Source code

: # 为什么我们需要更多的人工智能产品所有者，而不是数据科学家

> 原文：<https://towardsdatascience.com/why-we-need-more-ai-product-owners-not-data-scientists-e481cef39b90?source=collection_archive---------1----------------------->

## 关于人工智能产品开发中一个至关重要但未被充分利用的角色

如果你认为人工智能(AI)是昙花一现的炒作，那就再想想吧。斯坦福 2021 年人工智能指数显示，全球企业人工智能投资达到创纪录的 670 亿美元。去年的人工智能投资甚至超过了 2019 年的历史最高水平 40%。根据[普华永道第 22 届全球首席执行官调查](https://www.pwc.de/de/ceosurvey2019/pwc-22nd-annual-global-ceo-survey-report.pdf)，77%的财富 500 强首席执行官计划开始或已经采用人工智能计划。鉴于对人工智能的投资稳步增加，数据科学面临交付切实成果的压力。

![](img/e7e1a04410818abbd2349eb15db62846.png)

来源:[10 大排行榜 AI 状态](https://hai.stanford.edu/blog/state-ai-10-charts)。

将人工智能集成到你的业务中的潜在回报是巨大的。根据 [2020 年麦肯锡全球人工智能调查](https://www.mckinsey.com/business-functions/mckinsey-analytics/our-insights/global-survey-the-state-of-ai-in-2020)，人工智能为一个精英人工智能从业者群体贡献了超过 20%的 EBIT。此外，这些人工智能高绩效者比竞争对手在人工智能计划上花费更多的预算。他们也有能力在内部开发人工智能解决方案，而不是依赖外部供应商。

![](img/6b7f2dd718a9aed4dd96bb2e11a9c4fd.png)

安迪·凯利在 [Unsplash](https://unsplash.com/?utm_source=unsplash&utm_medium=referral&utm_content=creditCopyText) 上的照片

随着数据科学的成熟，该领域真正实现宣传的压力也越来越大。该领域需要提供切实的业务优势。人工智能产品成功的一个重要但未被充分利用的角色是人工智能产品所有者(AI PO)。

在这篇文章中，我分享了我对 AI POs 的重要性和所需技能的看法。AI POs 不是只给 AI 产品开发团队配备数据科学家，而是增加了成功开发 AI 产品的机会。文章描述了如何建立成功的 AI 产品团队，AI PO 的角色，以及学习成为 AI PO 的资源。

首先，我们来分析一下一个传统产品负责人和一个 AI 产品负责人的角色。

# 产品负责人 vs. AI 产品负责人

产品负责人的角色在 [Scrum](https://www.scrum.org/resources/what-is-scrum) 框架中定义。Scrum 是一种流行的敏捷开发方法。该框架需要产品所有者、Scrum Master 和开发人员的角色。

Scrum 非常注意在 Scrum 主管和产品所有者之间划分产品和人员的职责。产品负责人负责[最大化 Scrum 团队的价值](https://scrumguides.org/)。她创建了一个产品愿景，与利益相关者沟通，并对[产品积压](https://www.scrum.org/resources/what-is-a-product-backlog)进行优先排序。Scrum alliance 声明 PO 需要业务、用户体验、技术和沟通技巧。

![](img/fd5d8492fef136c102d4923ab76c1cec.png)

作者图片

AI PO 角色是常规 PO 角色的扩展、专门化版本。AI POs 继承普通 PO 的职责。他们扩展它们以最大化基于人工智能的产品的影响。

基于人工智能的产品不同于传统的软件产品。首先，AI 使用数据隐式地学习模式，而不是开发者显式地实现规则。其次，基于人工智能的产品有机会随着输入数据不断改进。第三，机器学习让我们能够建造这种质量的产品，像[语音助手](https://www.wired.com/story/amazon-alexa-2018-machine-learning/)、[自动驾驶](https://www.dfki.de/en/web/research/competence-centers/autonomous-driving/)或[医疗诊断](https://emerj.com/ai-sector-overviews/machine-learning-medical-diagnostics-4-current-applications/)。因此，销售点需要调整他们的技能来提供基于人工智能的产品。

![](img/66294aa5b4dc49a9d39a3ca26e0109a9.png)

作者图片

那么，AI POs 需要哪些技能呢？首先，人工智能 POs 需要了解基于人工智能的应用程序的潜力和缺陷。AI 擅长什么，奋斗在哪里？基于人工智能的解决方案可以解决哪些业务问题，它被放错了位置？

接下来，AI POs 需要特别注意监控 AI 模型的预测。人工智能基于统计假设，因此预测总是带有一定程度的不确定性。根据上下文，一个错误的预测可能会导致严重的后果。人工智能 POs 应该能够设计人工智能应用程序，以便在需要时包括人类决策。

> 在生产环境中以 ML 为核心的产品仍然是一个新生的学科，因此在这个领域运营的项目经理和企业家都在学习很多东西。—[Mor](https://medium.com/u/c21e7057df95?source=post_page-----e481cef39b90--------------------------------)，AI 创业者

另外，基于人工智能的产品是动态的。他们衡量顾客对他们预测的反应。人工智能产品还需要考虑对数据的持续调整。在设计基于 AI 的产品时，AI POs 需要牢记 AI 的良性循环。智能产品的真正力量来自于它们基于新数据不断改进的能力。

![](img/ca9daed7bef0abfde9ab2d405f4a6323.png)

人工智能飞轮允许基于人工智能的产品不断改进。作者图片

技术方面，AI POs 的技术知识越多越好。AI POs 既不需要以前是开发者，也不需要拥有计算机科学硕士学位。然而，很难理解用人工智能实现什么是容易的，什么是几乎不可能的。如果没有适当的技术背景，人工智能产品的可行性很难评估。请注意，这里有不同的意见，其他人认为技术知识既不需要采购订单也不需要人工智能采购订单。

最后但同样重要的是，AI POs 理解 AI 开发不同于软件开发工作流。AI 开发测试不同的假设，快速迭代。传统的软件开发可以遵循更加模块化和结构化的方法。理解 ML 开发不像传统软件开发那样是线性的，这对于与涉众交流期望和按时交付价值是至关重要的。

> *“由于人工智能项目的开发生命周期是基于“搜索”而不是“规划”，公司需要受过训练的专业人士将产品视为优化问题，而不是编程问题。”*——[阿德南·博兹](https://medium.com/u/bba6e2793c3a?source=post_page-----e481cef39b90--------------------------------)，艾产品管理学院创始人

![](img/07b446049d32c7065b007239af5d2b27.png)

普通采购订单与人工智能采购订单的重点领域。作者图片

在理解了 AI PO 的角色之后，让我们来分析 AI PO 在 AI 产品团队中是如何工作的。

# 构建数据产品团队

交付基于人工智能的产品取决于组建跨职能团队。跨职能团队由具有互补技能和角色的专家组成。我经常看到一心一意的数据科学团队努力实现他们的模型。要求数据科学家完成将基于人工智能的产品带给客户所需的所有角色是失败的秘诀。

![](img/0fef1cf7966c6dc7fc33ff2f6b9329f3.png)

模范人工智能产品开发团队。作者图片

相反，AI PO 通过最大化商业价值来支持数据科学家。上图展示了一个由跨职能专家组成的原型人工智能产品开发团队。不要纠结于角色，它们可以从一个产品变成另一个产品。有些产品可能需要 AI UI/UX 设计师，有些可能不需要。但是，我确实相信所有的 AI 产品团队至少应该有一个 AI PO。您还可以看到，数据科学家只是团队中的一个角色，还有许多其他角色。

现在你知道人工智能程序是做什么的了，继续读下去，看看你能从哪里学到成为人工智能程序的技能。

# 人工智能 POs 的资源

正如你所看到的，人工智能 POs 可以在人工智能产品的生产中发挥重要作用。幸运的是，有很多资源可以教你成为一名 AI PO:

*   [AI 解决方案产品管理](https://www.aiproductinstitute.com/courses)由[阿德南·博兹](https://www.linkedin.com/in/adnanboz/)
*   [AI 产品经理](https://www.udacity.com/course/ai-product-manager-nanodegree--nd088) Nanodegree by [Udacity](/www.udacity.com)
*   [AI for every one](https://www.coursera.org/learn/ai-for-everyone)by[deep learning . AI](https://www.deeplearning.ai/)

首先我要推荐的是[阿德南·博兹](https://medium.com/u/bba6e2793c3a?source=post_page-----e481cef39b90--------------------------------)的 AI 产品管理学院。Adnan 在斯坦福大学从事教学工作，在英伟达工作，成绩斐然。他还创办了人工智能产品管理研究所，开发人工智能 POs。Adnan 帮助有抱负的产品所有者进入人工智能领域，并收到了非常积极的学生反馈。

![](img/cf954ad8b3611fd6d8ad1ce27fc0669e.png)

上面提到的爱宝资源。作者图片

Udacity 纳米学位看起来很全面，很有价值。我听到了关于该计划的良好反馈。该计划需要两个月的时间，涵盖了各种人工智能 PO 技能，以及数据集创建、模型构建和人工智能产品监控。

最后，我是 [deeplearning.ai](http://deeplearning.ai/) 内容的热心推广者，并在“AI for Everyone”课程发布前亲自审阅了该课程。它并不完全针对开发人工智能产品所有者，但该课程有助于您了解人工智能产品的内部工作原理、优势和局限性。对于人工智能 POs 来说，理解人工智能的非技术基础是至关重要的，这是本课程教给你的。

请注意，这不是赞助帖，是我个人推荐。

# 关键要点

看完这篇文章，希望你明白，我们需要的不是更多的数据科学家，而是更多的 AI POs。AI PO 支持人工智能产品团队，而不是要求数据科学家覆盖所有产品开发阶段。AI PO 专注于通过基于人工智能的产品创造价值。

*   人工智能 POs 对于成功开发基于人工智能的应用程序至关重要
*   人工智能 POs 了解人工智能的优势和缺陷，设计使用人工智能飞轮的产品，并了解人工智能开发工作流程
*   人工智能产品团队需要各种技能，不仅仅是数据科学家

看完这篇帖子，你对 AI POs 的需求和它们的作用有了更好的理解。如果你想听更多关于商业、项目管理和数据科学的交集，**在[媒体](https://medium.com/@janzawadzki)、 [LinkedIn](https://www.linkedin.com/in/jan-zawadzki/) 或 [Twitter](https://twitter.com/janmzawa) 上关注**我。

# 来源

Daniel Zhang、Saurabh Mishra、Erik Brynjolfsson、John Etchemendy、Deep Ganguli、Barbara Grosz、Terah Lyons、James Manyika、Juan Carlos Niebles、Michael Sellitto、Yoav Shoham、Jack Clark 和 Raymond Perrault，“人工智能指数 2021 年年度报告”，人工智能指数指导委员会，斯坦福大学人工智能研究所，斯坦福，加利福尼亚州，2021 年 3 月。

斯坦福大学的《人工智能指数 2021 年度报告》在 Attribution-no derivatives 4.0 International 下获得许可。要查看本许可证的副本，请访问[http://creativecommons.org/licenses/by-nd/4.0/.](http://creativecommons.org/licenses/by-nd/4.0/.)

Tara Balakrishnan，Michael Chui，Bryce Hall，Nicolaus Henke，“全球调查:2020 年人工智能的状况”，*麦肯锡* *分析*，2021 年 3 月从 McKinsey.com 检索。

________

→ Brief: Go through the material above and state how many lines hold the word "survey". Give only the number.

→ Answer for this exercise: 2